═══ SOURCE RECORDS
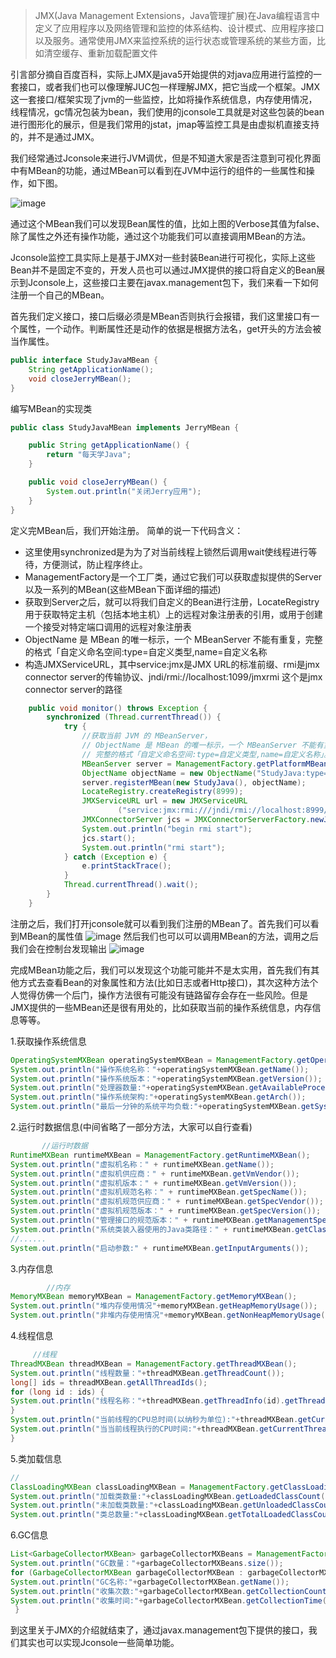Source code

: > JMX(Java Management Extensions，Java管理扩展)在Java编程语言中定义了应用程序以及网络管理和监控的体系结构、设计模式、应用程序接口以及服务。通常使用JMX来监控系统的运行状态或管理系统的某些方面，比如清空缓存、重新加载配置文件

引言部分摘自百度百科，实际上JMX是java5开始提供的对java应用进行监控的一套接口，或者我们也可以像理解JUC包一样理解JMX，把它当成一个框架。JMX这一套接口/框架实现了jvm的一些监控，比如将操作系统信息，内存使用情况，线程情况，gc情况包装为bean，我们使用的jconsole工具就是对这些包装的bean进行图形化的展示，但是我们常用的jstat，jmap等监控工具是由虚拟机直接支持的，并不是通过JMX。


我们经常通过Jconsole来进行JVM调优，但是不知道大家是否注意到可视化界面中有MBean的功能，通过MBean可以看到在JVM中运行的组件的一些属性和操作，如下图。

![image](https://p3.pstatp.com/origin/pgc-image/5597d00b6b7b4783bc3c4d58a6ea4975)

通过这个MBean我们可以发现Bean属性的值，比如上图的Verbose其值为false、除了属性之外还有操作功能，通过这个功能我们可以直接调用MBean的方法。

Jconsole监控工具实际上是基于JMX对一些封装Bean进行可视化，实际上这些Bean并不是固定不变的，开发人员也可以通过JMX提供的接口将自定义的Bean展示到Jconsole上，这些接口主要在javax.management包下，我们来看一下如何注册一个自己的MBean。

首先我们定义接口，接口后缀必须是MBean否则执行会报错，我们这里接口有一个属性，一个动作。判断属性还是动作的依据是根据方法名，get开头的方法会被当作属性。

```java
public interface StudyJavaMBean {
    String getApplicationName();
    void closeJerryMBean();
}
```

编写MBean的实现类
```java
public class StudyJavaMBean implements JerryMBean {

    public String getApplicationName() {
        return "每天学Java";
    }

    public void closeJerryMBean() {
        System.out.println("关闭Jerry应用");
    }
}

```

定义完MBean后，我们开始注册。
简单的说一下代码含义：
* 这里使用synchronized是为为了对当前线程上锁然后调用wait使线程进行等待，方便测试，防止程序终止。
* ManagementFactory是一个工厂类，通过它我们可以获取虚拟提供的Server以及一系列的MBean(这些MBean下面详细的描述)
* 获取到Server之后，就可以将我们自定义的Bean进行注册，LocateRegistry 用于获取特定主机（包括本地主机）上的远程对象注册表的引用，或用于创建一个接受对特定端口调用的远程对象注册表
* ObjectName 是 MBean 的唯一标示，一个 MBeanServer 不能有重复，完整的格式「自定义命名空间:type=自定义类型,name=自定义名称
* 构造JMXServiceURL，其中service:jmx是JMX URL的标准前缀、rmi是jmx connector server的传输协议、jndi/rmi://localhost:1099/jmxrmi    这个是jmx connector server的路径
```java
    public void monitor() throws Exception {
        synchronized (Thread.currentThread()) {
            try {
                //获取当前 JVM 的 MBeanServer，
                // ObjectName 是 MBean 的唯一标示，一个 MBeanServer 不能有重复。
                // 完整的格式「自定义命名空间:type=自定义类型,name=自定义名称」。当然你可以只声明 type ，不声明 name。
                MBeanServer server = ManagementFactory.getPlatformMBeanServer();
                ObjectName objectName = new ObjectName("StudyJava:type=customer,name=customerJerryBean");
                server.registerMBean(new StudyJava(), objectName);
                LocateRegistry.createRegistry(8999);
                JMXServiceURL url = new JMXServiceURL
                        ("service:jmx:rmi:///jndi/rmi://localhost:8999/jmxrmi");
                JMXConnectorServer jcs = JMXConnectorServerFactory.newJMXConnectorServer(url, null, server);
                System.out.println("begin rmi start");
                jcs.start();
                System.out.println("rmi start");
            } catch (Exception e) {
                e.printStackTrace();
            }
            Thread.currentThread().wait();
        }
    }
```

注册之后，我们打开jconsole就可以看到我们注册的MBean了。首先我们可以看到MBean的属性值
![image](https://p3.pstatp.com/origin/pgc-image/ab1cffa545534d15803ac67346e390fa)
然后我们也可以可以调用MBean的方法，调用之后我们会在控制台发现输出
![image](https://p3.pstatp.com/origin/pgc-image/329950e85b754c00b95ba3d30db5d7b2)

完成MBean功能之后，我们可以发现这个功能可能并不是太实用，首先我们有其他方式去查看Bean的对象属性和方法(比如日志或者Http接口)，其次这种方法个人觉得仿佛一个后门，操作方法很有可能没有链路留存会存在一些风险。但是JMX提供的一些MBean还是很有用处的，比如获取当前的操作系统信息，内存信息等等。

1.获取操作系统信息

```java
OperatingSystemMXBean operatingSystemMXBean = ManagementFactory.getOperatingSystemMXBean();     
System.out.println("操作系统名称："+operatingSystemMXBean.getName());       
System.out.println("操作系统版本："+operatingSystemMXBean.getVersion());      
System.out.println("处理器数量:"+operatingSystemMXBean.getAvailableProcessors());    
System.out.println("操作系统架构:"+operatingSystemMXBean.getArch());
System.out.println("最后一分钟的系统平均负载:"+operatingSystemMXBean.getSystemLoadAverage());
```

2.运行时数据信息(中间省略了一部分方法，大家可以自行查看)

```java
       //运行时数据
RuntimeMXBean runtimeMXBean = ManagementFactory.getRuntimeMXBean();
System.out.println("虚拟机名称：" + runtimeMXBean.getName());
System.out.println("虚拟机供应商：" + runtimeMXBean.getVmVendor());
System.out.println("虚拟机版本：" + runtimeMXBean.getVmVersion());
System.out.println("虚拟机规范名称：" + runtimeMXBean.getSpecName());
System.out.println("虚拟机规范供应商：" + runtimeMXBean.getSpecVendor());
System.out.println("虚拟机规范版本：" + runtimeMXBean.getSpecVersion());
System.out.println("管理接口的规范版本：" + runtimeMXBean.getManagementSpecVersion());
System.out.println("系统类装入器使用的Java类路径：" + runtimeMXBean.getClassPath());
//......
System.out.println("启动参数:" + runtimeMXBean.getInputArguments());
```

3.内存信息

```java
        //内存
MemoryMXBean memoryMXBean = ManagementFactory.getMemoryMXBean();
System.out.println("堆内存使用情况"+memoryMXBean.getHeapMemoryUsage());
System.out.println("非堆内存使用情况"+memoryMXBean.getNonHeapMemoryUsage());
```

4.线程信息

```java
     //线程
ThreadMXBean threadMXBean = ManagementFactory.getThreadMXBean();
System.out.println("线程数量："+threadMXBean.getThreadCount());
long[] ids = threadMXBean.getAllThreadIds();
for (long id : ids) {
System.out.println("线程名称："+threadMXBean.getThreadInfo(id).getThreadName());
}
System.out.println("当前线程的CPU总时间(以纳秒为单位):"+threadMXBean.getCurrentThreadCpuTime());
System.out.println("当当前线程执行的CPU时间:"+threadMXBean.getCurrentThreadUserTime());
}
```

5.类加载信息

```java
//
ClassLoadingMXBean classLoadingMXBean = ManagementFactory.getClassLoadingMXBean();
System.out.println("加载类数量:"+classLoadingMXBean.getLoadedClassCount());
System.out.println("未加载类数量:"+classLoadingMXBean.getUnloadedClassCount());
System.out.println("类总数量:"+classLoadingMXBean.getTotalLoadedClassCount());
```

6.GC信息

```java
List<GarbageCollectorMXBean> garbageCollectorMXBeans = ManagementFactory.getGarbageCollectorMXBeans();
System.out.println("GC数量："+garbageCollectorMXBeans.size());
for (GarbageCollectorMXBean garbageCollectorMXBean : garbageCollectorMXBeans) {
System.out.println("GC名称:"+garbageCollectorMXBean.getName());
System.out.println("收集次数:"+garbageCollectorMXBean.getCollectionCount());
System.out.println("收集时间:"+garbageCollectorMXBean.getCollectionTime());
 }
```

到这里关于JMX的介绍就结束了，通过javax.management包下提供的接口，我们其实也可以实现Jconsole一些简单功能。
══════
WHAT THIS TASK INVOLVES »
Restate each entry word for word; pictures stay out of the copy.

EXERCISE RESPONSE »
Source code

: > JMX(Java Management Extensions，Java管理扩展)在Java编程语言中定义了应用程序以及网络管理和监控的体系结构、设计模式、应用程序接口以及服务。通常使用JMX来监控系统的运行状态或管理系统的某些方面，比如清空缓存、重新加载配置文件

引言部分摘自百度百科，实际上JMX是java5开始提供的对java应用进行监控的一套接口，或者我们也可以像理解JUC包一样理解JMX，把它当成一个框架。JMX这一套接口/框架实现了jvm的一些监控，比如将操作系统信息，内存使用情况，线程情况，gc情况包装为bean，我们使用的jconsole工具就是对这些包装的bean进行图形化的展示，但是我们常用的jstat，jmap等监控工具是由虚拟机直接支持的，并不是通过JMX。


我们经常通过Jconsole来进行JVM调优，但是不知道大家是否注意到可视化界面中有MBean的功能，通过MBean可以看到在JVM中运行的组件的一些属性和操作，如下图。

![image](https://p3.pstatp.com/origin/pgc-image/5597d00b6b7b4783bc3c4d58a6ea4975)

通过这个MBean我们可以发现Bean属性的值，比如上图的Verbose其值为false、除了属性之外还有操作功能，通过这个功能我们可以直接调用MBean的方法。

Jconsole监控工具实际上是基于JMX对一些封装Bean进行可视化，实际上这些Bean并不是固定不变的，开发人员也可以通过JMX提供的接口将自定义的Bean展示到Jconsole上，这些接口主要在javax.management包下，我们来看一下如何注册一个自己的MBean。

首先我们定义接口，接口后缀必须是MBean否则执行会报错，我们这里接口有一个属性，一个动作。判断属性还是动作的依据是根据方法名，get开头的方法会被当作属性。

```java
public interface StudyJavaMBean {
    String getApplicationName();
    void closeJerryMBean();
}
```

编写MBean的实现类
```java
public class StudyJavaMBean implements JerryMBean {

    public String getApplicationName() {
        return "每天学Java";
    }

    public void closeJerryMBean() {
        System.out.println("关闭Jerry应用");
    }
}

```

定义完MBean后，我们开始注册。
简单的说一下代码含义：
* 这里使用synchronized是为为了对当前线程上锁然后调用wait使线程进行等待，方便测试，防止程序终止。
* ManagementFactory是一个工厂类，通过它我们可以获取虚拟提供的Server以及一系列的MBean(这些MBean下面详细的描述)
* 获取到Server之后，就可以将我们自定义的Bean进行注册，LocateRegistry 用于获取特定主机（包括本地主机）上的远程对象注册表的引用，或用于创建一个接受对特定端口调用的远程对象注册表
* ObjectName 是 MBean 的唯一标示，一个 MBeanServer 不能有重复，完整的格式「自定义命名空间:type=自定义类型,name=自定义名称
* 构造JMXServiceURL，其中service:jmx是JMX URL的标准前缀、rmi是jmx connector server的传输协议、jndi/rmi://localhost:1099/jmxrmi    这个是jmx connector server的路径
```java
    public void monitor() throws Exception {
        synchronized (Thread.currentThread()) {
            try {
                //获取当前 JVM 的 MBeanServer，
                // ObjectName 是 MBean 的唯一标示，一个 MBeanServer 不能有重复。
                // 完整的格式「自定义命名空间:type=自定义类型,name=自定义名称」。当然你可以只声明 type ，不声明 name。
                MBeanServer server = ManagementFactory.getPlatformMBeanServer();
                ObjectName objectName = new ObjectName("StudyJava:type=customer,name=customerJerryBean");
                server.registerMBean(new StudyJava(), objectName);
                LocateRegistry.createRegistry(8999);
                JMXServiceURL url = new JMXServiceURL
                        ("service:jmx:rmi:///jndi/rmi://localhost:8999/jmxrmi");
                JMXConnectorServer jcs = JMXConnectorServerFactory.newJMXConnectorServer(url, null, server);
                System.out.println("begin rmi start");
                jcs.start();
                System.out.println("rmi start");
            } catch (Exception e) {
                e.printStackTrace();
            }
            Thread.currentThread().wait();
        }
    }
```

注册之后，我们打开jconsole就可以看到我们注册的MBean了。首先我们可以看到MBean的属性值
![image](https://p3.pstatp.com/origin/pgc-image/ab1cffa545534d15803ac67346e390fa)
然后我们也可以可以调用MBean的方法，调用之后我们会在控制台发现输出
![image](https://p3.pstatp.com/origin/pgc-image/329950e85b754c00b95ba3d30db5d7b2)

完成MBean功能之后，我们可以发现这个功能可能并不是太实用，首先我们有其他方式去查看Bean的对象属性和方法(比如日志或者Http接口)，其次这种方法个人觉得仿佛一个后门，操作方法很有可能没有链路留存会存在一些风险。但是JMX提供的一些MBean还是很有用处的，比如获取当前的操作系统信息，内存信息等等。

1.获取操作系统信息

```java
OperatingSystemMXBean operatingSystemMXBean = ManagementFactory.getOperatingSystemMXBean();     
System.out.println("操作系统名称："+operatingSystemMXBean.getName());       
System.out.println("操作系统版本："+operatingSystemMXBean.getVersion());      
System.out.println("处理器数量:"+operatingSystemMXBean.getAvailableProcessors());    
System.out.println("操作系统架构:"+operatingSystemMXBean.getArch());
System.out.println("最后一分钟的系统平均负载:"+operatingSystemMXBean.getSystemLoadAverage());
```

2.运行时数据信息(中间省略了一部分方法，大家可以自行查看)

```java
       //运行时数据
RuntimeMXBean runtimeMXBean = ManagementFactory.getRuntimeMXBean();
System.out.println("虚拟机名称：" + runtimeMXBean.getName());
System.out.println("虚拟机供应商：" + runtimeMXBean.getVmVendor());
System.out.println("虚拟机版本：" + runtimeMXBean.getVmVersion());
System.out.println("虚拟机规范名称：" + runtimeMXBean.getSpecName());
System.out.println("虚拟机规范供应商：" + runtimeMXBean.getSpecVendor());
System.out.println("虚拟机规范版本：" + runtimeMXBean.getSpecVersion());
System.out.println("管理接口的规范版本：" + runtimeMXBean.getManagementSpecVersion());
System.out.println("系统类装入器使用的Java类路径：" + runtimeMXBean.getClassPath());
//......
System.out.println("启动参数:" + runtimeMXBean.getInputArguments());
```

3.内存信息

```java
        //内存
MemoryMXBean memoryMXBean = ManagementFactory.getMemoryMXBean();
System.out.println("堆内存使用情况"+memoryMXBean.getHeapMemoryUsage());
System.out.println("非堆内存使用情况"+memoryMXBean.getNonHeapMemoryUsage());
```

4.线程信息

```java
     //线程
ThreadMXBean threadMXBean = ManagementFactory.getThreadMXBean();
System.out.println("线程数量："+threadMXBean.getThreadCount());
long[] ids = threadMXBean.getAllThreadIds();
for (long id : ids) {
System.out.println("线程名称："+threadMXBean.getThreadInfo(id).getThreadName());
}
System.out.println("当前线程的CPU总时间(以纳秒为单位):"+threadMXBean.getCurrentThreadCpuTime());
System.out.println("当当前线程执行的CPU时间:"+threadMXBean.getCurrentThreadUserTime());
}
```

5.类加载信息

```java
//
ClassLoadingMXBean classLoadingMXBean = ManagementFactory.getClassLoadingMXBean();
System.out.println("加载类数量:"+classLoadingMXBean.getLoadedClassCount());
System.out.println("未加载类数量:"+classLoadingMXBean.getUnloadedClassCount());
System.out.println("类总数量:"+classLoadingMXBean.getTotalLoadedClassCount());
```

6.GC信息

```java
List<GarbageCollectorMXBean> garbageCollectorMXBeans = ManagementFactory.getGarbageCollectorMXBeans();
System.out.println("GC数量："+garbageCollectorMXBeans.size());
for (GarbageCollectorMXBean garbageCollectorMXBean : garbageCollectorMXBeans) {
System.out.println("GC名称:"+garbageCollectorMXBean.getName());
System.out.println("收集次数:"+garbageCollectorMXBean.getCollectionCount());
System.out.println("收集时间:"+garbageCollectorMXBean.getCollectionTime());
 }
```

到这里关于JMX的介绍就结束了，通过javax.management包下提供的接口，我们其实也可以实现Jconsole一些简单功能。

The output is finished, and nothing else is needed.